# Prompt:
Your answer should consist of each line below that contains the string "specifically".

Items from a dataset:
++++++++++++++++++++

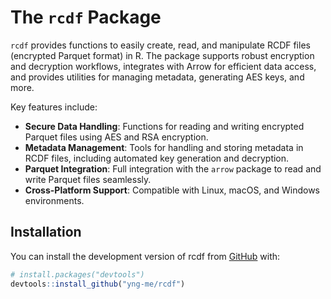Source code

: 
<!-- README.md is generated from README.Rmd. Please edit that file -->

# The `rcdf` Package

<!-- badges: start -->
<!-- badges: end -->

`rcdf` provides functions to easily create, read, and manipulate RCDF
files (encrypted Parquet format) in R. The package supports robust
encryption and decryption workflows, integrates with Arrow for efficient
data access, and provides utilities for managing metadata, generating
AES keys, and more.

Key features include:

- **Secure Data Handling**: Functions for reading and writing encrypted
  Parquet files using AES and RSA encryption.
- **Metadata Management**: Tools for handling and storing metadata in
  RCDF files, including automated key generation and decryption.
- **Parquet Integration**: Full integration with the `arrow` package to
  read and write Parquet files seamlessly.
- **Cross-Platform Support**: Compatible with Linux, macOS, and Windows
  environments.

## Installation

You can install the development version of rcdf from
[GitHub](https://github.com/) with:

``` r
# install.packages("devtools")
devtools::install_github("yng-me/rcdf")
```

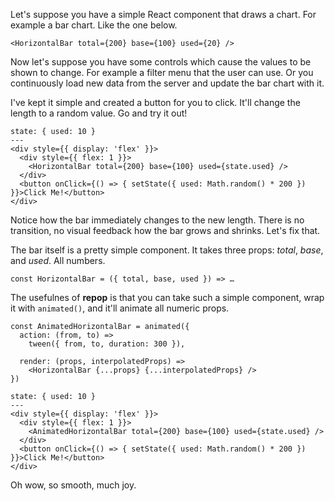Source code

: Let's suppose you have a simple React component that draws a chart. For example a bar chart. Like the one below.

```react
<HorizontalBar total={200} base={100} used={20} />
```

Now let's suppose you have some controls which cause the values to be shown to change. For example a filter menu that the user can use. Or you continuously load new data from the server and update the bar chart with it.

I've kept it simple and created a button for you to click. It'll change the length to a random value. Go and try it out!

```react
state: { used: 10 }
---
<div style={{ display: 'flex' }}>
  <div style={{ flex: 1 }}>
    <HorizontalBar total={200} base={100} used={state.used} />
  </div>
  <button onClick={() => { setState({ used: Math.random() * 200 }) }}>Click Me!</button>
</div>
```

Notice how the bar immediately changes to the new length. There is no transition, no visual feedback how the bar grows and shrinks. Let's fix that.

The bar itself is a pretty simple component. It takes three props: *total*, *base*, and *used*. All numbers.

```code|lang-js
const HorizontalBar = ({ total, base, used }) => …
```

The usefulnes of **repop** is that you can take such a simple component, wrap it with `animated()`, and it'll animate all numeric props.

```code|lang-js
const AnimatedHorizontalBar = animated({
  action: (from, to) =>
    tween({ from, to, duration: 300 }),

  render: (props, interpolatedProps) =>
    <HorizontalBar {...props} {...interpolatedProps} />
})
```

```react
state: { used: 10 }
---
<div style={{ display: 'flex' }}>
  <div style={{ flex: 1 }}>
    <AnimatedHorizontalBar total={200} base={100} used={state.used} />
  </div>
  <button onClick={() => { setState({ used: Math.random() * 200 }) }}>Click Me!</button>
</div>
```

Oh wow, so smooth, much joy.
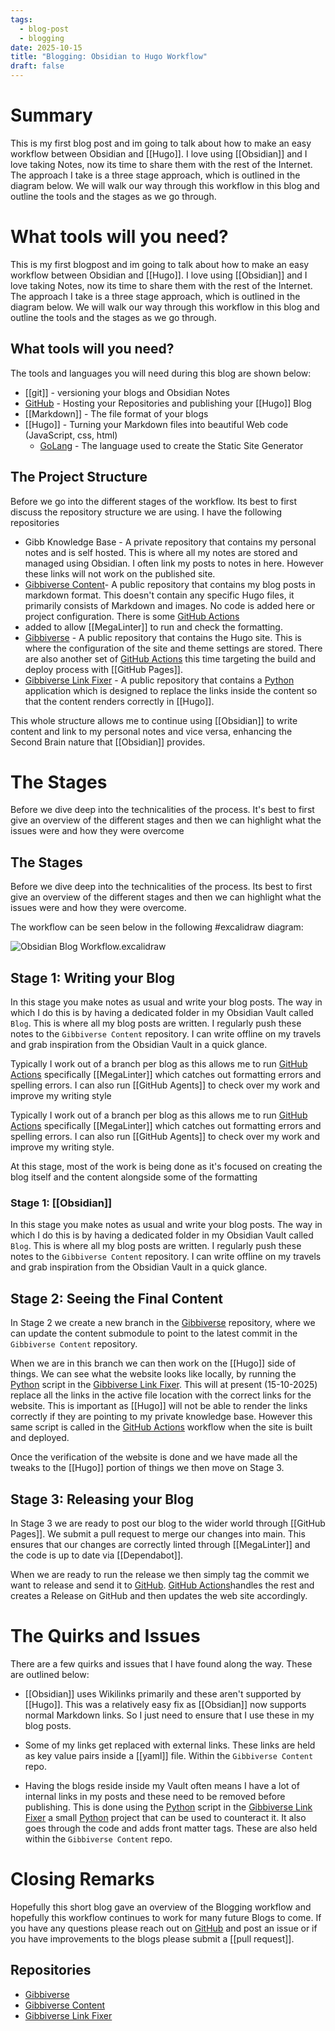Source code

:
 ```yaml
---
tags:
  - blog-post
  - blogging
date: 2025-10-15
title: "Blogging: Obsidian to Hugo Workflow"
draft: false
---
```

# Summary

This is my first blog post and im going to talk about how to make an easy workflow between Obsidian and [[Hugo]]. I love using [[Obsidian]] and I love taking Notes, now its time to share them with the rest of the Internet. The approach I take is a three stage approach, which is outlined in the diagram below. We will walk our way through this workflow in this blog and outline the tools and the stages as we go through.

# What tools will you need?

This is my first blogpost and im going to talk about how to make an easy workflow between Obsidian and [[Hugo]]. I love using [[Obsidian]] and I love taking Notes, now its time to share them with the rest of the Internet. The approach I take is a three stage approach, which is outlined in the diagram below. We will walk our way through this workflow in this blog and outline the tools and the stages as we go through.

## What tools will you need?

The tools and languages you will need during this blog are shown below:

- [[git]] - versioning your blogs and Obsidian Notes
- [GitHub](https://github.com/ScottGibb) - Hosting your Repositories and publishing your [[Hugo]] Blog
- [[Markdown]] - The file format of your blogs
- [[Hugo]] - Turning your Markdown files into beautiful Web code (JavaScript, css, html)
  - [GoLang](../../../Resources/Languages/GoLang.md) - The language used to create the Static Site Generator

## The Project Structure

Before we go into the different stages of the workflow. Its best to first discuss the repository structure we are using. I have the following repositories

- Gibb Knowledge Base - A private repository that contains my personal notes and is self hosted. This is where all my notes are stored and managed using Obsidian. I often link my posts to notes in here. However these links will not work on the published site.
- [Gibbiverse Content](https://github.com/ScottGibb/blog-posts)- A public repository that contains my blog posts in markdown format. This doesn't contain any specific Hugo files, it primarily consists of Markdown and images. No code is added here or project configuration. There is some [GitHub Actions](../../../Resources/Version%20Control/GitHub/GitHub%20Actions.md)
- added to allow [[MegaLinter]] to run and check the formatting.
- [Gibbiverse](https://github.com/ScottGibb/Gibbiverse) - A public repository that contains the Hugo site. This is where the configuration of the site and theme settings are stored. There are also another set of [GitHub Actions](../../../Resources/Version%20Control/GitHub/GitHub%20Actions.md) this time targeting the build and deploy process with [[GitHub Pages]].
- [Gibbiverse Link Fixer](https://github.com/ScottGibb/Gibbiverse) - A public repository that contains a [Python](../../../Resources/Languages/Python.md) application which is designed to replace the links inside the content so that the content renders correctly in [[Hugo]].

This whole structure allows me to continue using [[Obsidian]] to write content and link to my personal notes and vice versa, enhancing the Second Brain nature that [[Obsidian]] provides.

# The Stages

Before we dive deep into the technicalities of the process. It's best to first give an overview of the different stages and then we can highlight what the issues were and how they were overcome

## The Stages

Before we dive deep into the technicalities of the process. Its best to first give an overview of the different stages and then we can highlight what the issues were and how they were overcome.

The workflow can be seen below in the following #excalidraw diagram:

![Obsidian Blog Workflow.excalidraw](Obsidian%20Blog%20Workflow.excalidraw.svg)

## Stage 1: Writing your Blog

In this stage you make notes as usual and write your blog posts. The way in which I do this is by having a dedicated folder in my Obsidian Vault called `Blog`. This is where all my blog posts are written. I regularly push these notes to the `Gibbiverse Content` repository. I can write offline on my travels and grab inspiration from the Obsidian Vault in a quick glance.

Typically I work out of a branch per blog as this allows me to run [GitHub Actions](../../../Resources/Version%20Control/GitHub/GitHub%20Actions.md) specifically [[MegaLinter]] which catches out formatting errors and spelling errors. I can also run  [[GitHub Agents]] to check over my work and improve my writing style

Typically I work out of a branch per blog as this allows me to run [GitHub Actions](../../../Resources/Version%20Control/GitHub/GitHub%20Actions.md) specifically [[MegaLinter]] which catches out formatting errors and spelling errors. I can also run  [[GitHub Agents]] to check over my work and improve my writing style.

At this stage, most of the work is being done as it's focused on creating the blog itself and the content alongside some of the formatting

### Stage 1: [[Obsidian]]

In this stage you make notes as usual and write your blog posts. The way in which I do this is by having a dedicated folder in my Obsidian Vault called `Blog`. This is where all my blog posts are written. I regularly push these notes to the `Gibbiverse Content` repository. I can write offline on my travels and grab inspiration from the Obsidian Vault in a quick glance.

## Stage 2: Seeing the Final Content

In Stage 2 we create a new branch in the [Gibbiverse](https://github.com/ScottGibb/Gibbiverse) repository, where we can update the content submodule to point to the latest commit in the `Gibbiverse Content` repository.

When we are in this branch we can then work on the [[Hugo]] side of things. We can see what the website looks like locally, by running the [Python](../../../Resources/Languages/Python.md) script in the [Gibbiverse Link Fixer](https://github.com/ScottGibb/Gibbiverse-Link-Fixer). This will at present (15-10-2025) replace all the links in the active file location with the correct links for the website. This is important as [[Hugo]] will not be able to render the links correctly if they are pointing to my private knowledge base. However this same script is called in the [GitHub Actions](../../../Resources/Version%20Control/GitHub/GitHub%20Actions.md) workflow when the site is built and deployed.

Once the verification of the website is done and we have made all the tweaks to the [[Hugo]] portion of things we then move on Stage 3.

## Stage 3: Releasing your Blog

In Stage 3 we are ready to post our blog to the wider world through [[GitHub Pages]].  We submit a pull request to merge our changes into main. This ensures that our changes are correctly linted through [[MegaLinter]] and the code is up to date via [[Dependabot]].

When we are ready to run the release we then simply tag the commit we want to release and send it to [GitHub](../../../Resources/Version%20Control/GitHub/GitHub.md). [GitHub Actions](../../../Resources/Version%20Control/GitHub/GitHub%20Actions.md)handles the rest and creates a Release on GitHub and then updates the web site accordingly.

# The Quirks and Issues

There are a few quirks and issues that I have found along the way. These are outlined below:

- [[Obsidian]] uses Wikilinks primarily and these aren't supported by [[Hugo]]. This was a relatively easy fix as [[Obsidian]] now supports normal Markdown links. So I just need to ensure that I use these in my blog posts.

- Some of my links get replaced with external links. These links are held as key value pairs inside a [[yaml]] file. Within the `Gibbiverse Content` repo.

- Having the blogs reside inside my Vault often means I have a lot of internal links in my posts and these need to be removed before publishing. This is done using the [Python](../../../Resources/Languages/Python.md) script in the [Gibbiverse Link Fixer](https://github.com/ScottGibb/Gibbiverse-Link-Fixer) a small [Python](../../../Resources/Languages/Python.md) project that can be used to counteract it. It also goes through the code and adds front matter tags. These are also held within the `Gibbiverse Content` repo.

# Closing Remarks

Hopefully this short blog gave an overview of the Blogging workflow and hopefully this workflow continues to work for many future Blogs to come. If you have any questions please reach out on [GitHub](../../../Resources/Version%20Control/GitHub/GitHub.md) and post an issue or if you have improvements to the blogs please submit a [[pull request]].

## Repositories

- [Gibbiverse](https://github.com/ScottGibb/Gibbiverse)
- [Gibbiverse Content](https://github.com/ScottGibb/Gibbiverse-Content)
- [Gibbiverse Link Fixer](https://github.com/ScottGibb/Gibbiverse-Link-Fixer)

++++++++++++++++++++

# Exercise response:
Typically I work out of a branch per blog as this allows me to run [GitHub Actions](../../../Resources/Version%20Control/GitHub/GitHub%20Actions.md) specifically [[MegaLinter]] which catches out formatting errors and spelling errors. I can also run  [[GitHub Agents]] to check over my work and improve my writing style
Typically I work out of a branch per blog as this allows me to run [GitHub Actions](../../../Resources/Version%20Control/GitHub/GitHub%20Actions.md) specifically [[MegaLinter]] which catches out formatting errors and spelling errors. I can also run  [[GitHub Agents]] to check over my work and improve my writing style.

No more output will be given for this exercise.